[PP.LB02.02] COMPARISON OF A NEW FIRST-LINE TREATMENT IN HYPERTENSION VERSUS RAAS INHIBITOR–BASED FIRST-LINE STRATEGIES USING 24-HOUR AMBULATORY BLOOD PRESSURE MONITORING

    loading  Checking for direct PDF access through Ovid

Abstract

Objective:

Blood pressure variability (BPV) over 24 hours has been shown to be a significant and independent risk factor for cardiovascular (CV) morbidity and mortality. 24-Hour ambulatory blood pressure monitoring (ABPM) was used to assess the effect on 24-hour BPV of a new first-line combination treatment recently approved in Europe (perindopril/amlodipine 3.5 mg/2.5 mg [P/A 3.5/2.5]) versus a range of first-line monotherapy strategies.

Design and method:

On-treatment 24-hour BPV was indirectly estimated using the smoothness index (SI), an index reflecting the homogeneity of BP reduction obtained by drug therapy over 24 hours which was found to be inversely related to 24-hour BPV. It was determined using data from 886 hypertensive patients from two international, double-blind, parallel-group, randomized controlled trials. P/A 3.5/2.5 was compared to first-line RAAS inhibition with an angiotensin receptor blocker (ARB) at 1 month, and with an angiotensin-converting enzyme inhibitor (ACEi) at 2 months.

Results:

In these comparisons, P/A demonstrated superior efficacy in reducing mean 24-hour BP (P < 0.05 vs other first-line treatments) over the other treatments.

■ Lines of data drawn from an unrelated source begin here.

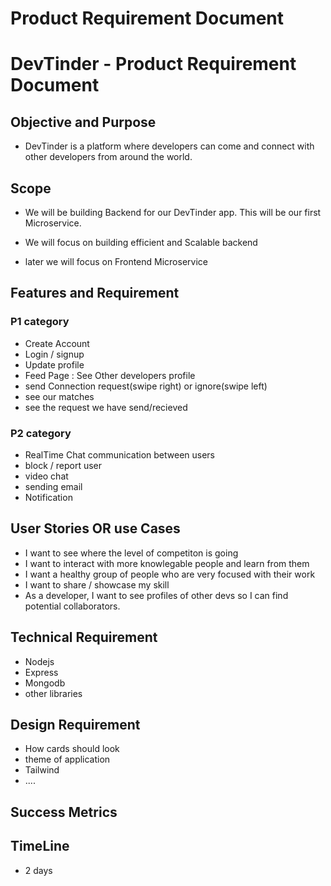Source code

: # Product Requirement Document

# DevTinder - Product Requirement Document

## Objective and Purpose 
- DevTinder is a platform where developers can come and connect with other developers from around the world.

## Scope
- We will be building Backend for our DevTinder app. This will be our first Microservice.
- We will focus on building efficient and Scalable backend 

- later we will focus on Frontend Microservice

## Features and Requirement

  ### P1 category
   - Create Account 
   - Login / signup
   - Update profile
   - Feed Page : See Other developers profile
   - send Connection request(swipe right) or ignore(swipe left)
   - see our matches
   - see the request we have send/recieved
   
  ### P2 category
   - RealTime Chat communication between users
   - block / report user
   - video chat
   - sending email
   - Notification

## User Stories OR use Cases

- I want to see where the level of competiton is going
- I want to interact with more knowlegable people and learn from them
- I want a healthy group of people who are very focused with their work
- I want to share / showcase my skill
- As a developer, I want to see profiles of other devs so I can find potential collaborators.

## Technical Requirement

- Nodejs
- Express
- Mongodb
- other libraries

## Design Requirement
- How cards should look
- theme of application
- Tailwind
- ....

## Success Metrics

## TimeLine
- 2 days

After 1 month, the systolic BP (SBP)/diastolic BP (DBP) SI for the P/A 3.5/2.5 group (n = 67) was greater than that of the irbesartan 150 mg group (n = 77): 0.90 ± 0.86/0.68 ± 0.71 vs 0.50 ± 0.63/0.36 ± 0.50, respectively (P < 0.001 / P = 0.001). After 2 months, the SBP/DBP SI for the P/A 3.5/2.5 group (n = 174) was superior to that of the perindopril 5 mg group (n = 187): 0.69 ± 0.87/0.57 ± 0.82 vs. 0.38 ± 0.94/0.35 ± 0.77, respectively (P < 0.001 / P = 0.007).

Conclusions:

The new first-line single-pill perindopril/amlodipine strategy, significantly reduces 24-hour mean BP more than RAAS monotherapies and provides a significantly greater SI, and therefore a greater reduction of 24-hour variability. Achieving a homogeneous 24-h BP control has been shown to have important clinical implications and may contribute to the improvement of CV outcomes by reducing 24-h BP variability, decreasing end organ damage, and thus reducing CV risk.